3. Somit bleibt es bei dem oben 1a dargelegten Grundsatz. Die Verwertung der Ermittlungsergebnisse ist nicht zulässig. Das OVG hat daraus weitere Folgerungen gezogen:
a) Da nicht davon ausgegangen werden darf, A und E führten eine Scheinehe, hat das OVG dem Antrag der A auf einstweiligen Rechtsschutz gegen die Nichtverlängerung der Aufenthaltserlaubnis und gegen die Abschiebungsandrohung stattgegeben.
b) Es hat die Verwaltungsbehörde angewiesen, über den noch offenen Widerspruch der A ohne Heranziehung der rechtswidrigen Ermittlungsergebnisse zu entscheiden.

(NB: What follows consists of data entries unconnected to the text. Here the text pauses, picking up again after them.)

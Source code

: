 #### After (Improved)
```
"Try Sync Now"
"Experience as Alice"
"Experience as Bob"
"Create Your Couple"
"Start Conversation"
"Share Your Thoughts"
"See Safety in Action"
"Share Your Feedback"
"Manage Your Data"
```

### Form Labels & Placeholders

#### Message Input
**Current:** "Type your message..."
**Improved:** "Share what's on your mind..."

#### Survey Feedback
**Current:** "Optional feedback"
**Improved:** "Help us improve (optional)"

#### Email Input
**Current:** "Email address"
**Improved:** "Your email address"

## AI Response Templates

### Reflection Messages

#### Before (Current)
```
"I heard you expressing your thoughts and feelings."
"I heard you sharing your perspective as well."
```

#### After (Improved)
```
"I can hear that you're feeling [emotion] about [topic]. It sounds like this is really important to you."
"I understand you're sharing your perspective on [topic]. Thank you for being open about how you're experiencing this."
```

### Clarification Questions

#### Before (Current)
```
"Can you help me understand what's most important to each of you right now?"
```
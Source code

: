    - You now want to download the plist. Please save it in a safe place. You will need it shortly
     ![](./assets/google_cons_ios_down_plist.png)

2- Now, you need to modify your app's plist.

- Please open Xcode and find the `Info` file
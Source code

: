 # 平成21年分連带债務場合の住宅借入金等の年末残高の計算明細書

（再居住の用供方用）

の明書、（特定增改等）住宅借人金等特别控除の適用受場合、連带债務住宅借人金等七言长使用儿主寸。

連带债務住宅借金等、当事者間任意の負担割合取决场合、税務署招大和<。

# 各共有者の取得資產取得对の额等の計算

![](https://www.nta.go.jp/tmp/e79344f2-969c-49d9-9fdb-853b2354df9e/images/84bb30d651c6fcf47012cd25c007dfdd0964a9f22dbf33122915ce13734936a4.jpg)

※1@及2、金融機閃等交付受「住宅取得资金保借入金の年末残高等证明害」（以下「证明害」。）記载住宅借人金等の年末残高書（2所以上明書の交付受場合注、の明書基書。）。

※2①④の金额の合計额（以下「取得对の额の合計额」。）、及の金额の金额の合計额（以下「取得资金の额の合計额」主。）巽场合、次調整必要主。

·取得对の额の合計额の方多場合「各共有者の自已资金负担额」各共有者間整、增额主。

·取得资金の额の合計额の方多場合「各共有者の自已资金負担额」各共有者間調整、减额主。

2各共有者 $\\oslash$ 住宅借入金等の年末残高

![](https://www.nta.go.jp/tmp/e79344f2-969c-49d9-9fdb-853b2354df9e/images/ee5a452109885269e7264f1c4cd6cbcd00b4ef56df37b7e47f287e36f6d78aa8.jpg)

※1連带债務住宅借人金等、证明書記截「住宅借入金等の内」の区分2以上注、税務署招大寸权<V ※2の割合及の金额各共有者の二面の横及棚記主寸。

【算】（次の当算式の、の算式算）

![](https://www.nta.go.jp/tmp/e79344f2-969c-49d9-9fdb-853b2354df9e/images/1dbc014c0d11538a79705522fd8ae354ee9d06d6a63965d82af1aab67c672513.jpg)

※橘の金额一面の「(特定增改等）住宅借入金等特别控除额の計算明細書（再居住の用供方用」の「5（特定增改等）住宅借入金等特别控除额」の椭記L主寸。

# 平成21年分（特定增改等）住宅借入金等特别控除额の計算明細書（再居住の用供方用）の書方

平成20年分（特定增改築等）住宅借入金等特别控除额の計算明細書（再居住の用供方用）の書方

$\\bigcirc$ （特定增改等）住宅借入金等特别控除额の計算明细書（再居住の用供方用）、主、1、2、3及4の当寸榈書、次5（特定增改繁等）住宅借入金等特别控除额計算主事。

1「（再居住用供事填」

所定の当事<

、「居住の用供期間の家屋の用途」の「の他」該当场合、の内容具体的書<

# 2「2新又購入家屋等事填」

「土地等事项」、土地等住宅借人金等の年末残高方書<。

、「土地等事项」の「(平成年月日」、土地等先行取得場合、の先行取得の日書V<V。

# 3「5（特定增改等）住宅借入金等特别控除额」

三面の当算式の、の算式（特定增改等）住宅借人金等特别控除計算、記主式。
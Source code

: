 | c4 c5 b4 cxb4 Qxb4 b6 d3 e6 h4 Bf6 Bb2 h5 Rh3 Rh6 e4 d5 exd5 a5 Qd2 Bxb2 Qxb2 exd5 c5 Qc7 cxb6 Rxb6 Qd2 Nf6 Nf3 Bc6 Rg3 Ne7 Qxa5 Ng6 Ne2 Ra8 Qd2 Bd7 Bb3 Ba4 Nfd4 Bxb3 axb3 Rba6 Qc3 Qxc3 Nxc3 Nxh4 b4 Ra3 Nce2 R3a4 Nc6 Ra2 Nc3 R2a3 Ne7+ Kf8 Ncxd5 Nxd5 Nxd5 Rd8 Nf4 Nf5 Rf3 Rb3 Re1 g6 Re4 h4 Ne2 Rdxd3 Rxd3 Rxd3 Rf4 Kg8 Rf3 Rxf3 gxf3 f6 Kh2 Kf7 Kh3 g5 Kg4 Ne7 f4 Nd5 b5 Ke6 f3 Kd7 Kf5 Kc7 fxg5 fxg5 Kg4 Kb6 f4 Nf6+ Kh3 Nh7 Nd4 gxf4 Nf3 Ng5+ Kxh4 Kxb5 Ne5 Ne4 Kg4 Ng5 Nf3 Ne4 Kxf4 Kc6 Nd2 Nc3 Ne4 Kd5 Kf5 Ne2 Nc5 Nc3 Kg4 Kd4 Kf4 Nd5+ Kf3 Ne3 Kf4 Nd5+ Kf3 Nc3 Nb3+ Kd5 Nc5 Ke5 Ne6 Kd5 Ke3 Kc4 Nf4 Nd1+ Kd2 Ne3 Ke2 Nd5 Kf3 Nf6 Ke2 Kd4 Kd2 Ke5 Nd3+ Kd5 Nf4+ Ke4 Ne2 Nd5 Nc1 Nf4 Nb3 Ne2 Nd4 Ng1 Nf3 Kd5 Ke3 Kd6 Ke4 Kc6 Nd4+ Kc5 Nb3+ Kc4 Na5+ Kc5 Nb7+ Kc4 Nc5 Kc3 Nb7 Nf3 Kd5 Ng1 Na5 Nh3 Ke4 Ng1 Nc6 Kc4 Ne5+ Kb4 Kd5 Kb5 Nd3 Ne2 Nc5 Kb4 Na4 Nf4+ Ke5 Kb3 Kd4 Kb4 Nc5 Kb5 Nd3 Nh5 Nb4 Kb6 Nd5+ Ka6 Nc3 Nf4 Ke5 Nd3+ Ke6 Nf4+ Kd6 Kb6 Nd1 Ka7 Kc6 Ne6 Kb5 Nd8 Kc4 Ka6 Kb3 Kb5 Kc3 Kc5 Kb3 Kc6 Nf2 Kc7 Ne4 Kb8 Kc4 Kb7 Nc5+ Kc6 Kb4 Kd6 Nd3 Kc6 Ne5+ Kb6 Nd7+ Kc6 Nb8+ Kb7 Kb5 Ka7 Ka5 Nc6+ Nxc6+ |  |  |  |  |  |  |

c) Das OVG hat auch die weitere Frage behandelt, ob die B-Behörde die ihr vorliegenden, rechtswidrig erlangten Erkenntnisse mittelbar dadurch nutzen darf (als sog. Spurenansätze), dass sie daran neue, rechtmäßig zu erlangende Ermittlungsergebnisse knüpft und damit den Verdacht der Scheinehe bestätigt, oder ob das Verwertungsverbot absolut wirkt und im Wege einer sog. Fernwirkung selbst einer bloßen Anknüpfung für weitere Ermittlungen entgegen steht. Das OVG (S. 100 li. Sp.) verweist auf das Strafverfahrensrecht, in dem ein so weitgehendes (absolutes) Verwertungsverbot nicht anerkannt wird (BGH NJW 2006, 1361, 1363 m. w. Nachw.: grundsätzlich keine Fernwirkung von Beweisverboten). Daraus schließt das OVG, dass im Verwaltungsverfahren ein absolutes Verwertungsverbot dann nicht besteht, wenn öffentliche Interessen von erheblichem Gewicht betroffen sind, die sich mit dem staatlichen Strafanspruch vergleichen lassen.
Ein absolutes Verwertungsverbot besteht allerdings dann, wenn die Informationen durch Eingriff in den unantastbaren Kernbereich privater Lebensführung erlangt worden sind (OVG S. 101 unter Hinweis auf BVerfG NJW 2004, 999, 1007). Dieser Ausnahmefall liegt hier nicht vor, insbesondere erstreckte sich die Überwachung nicht auf den Intimbereich der Betroffenen. Andererseits stellt das OVG (auf S. 100 li. Sp. unten) das Interesse des Staates, die Rechtsordnung vor Scheinehen zu schützen, dem Interesse an der Verfolgung von Straftaten gleich. Folglich darf die B-Behörde die vorliegenden, rechtswidrig erlangten Erkenntnisse zum Anlass für weitere Ermittlungen nehmen, um doch noch den Vorwurf der Scheinehe zu beweisen.